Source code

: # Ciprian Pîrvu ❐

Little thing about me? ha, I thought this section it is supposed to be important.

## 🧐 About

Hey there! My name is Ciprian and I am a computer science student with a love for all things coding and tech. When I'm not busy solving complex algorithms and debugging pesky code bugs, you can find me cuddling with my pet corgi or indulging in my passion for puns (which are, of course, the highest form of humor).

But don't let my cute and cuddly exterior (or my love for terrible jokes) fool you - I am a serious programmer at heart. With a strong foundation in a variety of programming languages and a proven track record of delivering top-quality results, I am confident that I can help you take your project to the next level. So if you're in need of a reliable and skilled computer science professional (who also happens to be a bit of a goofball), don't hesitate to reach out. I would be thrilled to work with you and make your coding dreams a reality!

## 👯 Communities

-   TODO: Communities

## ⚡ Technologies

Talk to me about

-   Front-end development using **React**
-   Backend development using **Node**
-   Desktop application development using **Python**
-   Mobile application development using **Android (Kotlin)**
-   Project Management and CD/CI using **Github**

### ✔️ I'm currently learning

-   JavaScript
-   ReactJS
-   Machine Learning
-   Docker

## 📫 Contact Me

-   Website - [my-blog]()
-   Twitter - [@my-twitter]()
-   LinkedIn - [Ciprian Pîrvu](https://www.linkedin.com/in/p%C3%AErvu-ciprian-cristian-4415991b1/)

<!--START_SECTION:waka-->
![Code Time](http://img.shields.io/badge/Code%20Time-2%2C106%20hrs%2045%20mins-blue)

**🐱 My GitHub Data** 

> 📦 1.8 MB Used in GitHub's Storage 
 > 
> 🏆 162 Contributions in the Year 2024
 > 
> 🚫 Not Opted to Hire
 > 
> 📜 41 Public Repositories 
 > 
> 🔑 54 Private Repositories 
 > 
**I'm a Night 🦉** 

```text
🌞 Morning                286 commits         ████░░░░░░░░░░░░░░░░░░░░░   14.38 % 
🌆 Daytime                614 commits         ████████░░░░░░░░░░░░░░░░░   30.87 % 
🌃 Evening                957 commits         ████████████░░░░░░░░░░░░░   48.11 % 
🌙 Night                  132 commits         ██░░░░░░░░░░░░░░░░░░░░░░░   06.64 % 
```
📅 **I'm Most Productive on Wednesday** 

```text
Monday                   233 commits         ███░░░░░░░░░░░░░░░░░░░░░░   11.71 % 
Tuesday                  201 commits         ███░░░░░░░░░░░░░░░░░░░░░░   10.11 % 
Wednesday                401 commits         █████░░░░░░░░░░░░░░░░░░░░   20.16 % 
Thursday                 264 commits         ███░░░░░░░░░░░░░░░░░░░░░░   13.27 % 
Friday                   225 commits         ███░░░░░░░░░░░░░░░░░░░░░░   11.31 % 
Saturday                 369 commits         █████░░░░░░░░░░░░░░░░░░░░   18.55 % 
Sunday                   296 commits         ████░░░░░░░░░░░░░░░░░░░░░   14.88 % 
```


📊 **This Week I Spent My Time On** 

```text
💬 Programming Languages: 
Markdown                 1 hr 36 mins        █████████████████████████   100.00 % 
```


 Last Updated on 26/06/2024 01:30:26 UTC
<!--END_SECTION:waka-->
──────────
[DIRECTIONS FOR THIS TASK] Work through the records line by line and tally those holding "Repositories". Reply with the number alone.

[RESPONSE BOX] 2